Billy looks fantastic! What a fab job they did on him xx


----------



## Bini (Jul 4, 2011)

He looks super cute, just like a teddy bear, lovely to see his eyes


----------



## andypandi (Jun 22, 2011)

He looks gorgeous, glad it went well for you.


----------



## wellerfeller (Jul 12, 2011)

Hfd said:


> Hello All,
> 
> I am thrilled with our first grooming experience, it went so well and I had every confidence in them. We spent a while talking about what I wanted and what they advised, they then let us stay with him and talked us through it. We were there nearly 2.5 hours and they did a lovely job.
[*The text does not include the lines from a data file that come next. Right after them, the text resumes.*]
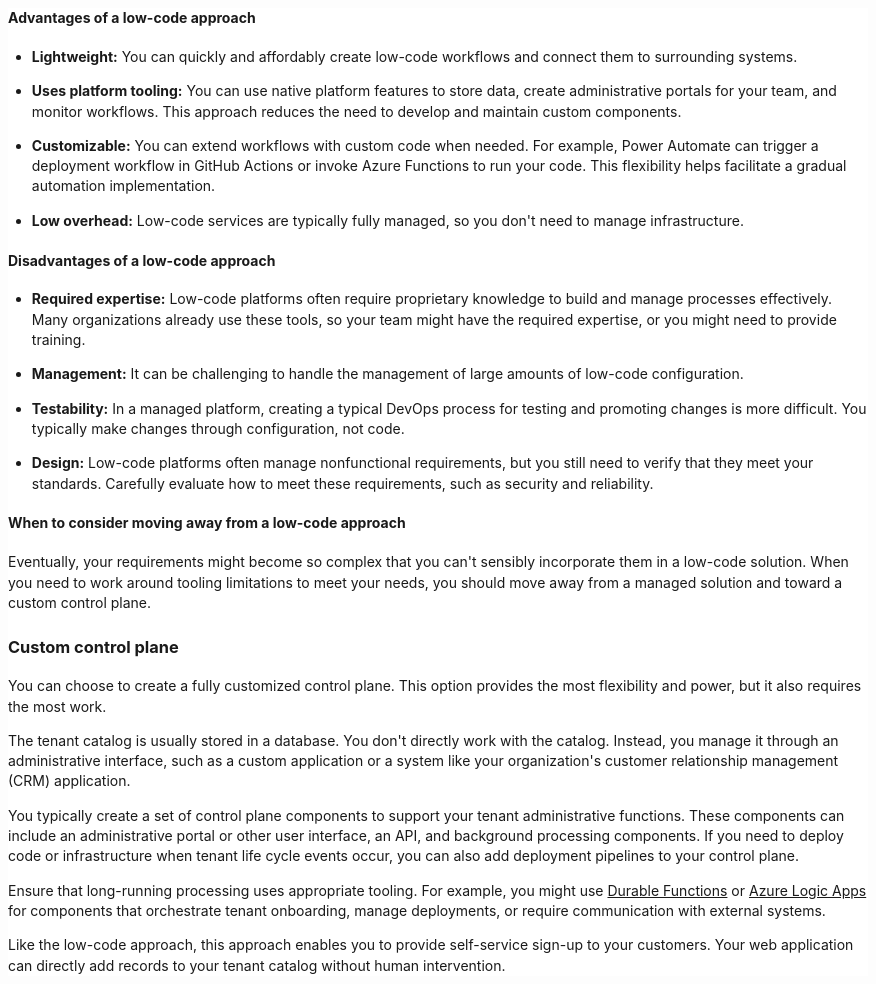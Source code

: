 #### Advantages of a low-code approach

- **Lightweight:** You can quickly and affordably create low-code workflows and connect them to surrounding systems.

- **Uses platform tooling:** You can use native platform features to store data, create administrative portals for your team, and monitor workflows. This approach reduces the need to develop and maintain custom components.
- **Customizable:** You can extend workflows with custom code when needed. For example, Power Automate can trigger a deployment workflow in GitHub Actions or invoke Azure Functions to run your code. This flexibility helps facilitate a gradual automation implementation.
- **Low overhead:** Low-code services are typically fully managed, so you don't need to manage infrastructure.

#### Disadvantages of a low-code approach

- **Required expertise:** Low-code platforms often require proprietary knowledge to build and manage processes effectively. Many organizations already use these tools, so your team might have the required expertise, or you might need to provide training.

- **Management:** It can be challenging to handle the management of large amounts of low-code configuration.
- **Testability:** In a managed platform, creating a typical DevOps process for testing and promoting changes is more difficult. You typically make changes through configuration, not code.
- **Design:** Low-code platforms often manage nonfunctional requirements, but you still need to verify that they meet your standards. Carefully evaluate how to meet these requirements, such as security and reliability. 

#### When to consider moving away from a low-code approach

Eventually, your requirements might become so complex that you can't sensibly incorporate them in a low-code solution. When you need to work around tooling limitations to meet your needs, you should move away from a managed solution and toward a custom control plane.

### Custom control plane

You can choose to create a fully customized control plane. This option provides the most flexibility and power, but it also requires the most work.

The tenant catalog is usually stored in a database. You don't directly work with the catalog. Instead, you manage it through an administrative interface, such as a custom application or a system like your organization's customer relationship management (CRM) application.

You typically create a set of control plane components to support your tenant administrative functions. These components can include an administrative portal or other user interface, an API, and background processing components. If you need to deploy code or infrastructure when tenant life cycle events occur, you can also add deployment pipelines to your control plane.

Ensure that long-running processing uses appropriate tooling. For example, you might use [Durable Functions](/azure/azure-functions/durable/durable-functions-overview) or [Azure Logic Apps](/azure/logic-apps/logic-apps-overview) for components that orchestrate tenant onboarding, manage deployments, or require communication with external systems.

Like the low-code approach, this approach enables you to provide self-service sign-up to your customers. Your web application can directly add records to your tenant catalog without human intervention.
Billy was a very good boy.
> 
> ...


Billy looks lovely! I bet you are relieved


----------



## caradunne (Nov 29, 2010)

They have done a brilliant job, it is always so stressful sending them to a groomer.


----------



## Rufini (Sep 9, 2011)

wow! Looks great


----------



## ali-s.j. (Jun 6, 2011)

Handsome boy Billy


----------



## Soo (Dec 16, 2011)

They have done a really nice job, loving the look!


----------



## Laura(L)Izzie (Sep 9, 2011)

Gorgeous cut  & love his curly coat! x


----------



## Mogdog (Feb 6, 2011)

Billy looks lovely, it's a great first groom. Has his colour lightened, in the before pic he looks blacker, it may just be the light though. Either way he is gorgeous :love-eyes:


----------



## Hfd (Aug 19, 2011)

Hi All and thanks again for your comments, we think he looks great too.
I realised how light he looks in the photos and think it might be a bit deceptive (think the sun must have been shining so spring must be here!).
Here is a couple taken this morning:

















Helen x


----------



## Laura(L)Izzie (Sep 9, 2011)

Awww he's gorgeous  He looks nice & chunky like my Izzie


----------



## Hfd (Aug 19, 2011)

Laura(L)Izzie said:


> Awww he's gorgeous  He looks nice & chunky like my Izzie


Thanks Laura - I was a bit worried that he would look skinny after his groom (like he does in the bath!), but I am pleased that he still looks stocky. Still has a wiggly bum too!
H x


----------



## Laura(L)Izzie (Sep 9, 2011)

Hfd said:


> Thanks Laura - I was a bit worried that he would look skinny after his groom (like he does in the bath!), but I am pleased that he still looks stocky. Still has a wiggly bum too!
> H x


No worries & yeah Izzie looks really skinny in the bath as well but still looks chunnky & fluffy after her grooms  & definitely has the wiggly bum! LOL. x


----------



## Hfd (Aug 19, 2011)

Lol - think all cockapoo's have the wiggly bum thing! x


----------



## Sezra (May 20, 2011)

Gorgeous boy and such a nice day for dog walking today!


----------



## JoJo (Mar 2, 2011)

Oh no .. I think I want a Billy Cockapoo please   

I love his two tone choc colouring ....

I loved seeing Picnic next to Oakley yesterday, Picnic looked choccy as Oakley is so black ... ahhh I was so happy ...


----------